## ABOUT THIS TASK
From the data that follows, copy every line holding the string "process".

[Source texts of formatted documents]
◆ ◆ ◆

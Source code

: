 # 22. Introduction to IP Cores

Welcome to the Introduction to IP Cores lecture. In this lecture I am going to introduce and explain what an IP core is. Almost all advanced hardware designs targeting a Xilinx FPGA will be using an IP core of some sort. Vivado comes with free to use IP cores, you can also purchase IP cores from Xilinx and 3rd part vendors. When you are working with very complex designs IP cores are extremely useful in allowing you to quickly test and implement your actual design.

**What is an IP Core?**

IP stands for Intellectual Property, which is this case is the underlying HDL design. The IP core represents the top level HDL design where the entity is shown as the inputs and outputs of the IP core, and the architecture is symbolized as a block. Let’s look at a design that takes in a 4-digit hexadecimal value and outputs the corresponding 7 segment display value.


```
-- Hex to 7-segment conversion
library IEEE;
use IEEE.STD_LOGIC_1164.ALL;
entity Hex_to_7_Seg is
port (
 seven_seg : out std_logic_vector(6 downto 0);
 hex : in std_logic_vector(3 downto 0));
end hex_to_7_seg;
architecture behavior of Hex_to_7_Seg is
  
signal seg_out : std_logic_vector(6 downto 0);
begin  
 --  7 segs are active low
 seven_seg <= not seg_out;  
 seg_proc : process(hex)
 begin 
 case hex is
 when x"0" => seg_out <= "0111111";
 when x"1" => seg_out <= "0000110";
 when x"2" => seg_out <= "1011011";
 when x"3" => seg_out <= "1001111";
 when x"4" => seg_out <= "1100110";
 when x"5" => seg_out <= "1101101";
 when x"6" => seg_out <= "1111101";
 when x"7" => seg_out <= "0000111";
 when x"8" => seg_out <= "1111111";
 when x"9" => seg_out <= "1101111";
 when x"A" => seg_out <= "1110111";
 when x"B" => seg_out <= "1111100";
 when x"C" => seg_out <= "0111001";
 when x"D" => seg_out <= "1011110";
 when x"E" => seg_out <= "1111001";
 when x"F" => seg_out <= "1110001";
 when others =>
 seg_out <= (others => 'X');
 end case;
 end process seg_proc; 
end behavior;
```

◆ ◆ ◆

## REPLY TO THE EXERCISE
 seg_proc : process(hex)
 end process seg_proc; 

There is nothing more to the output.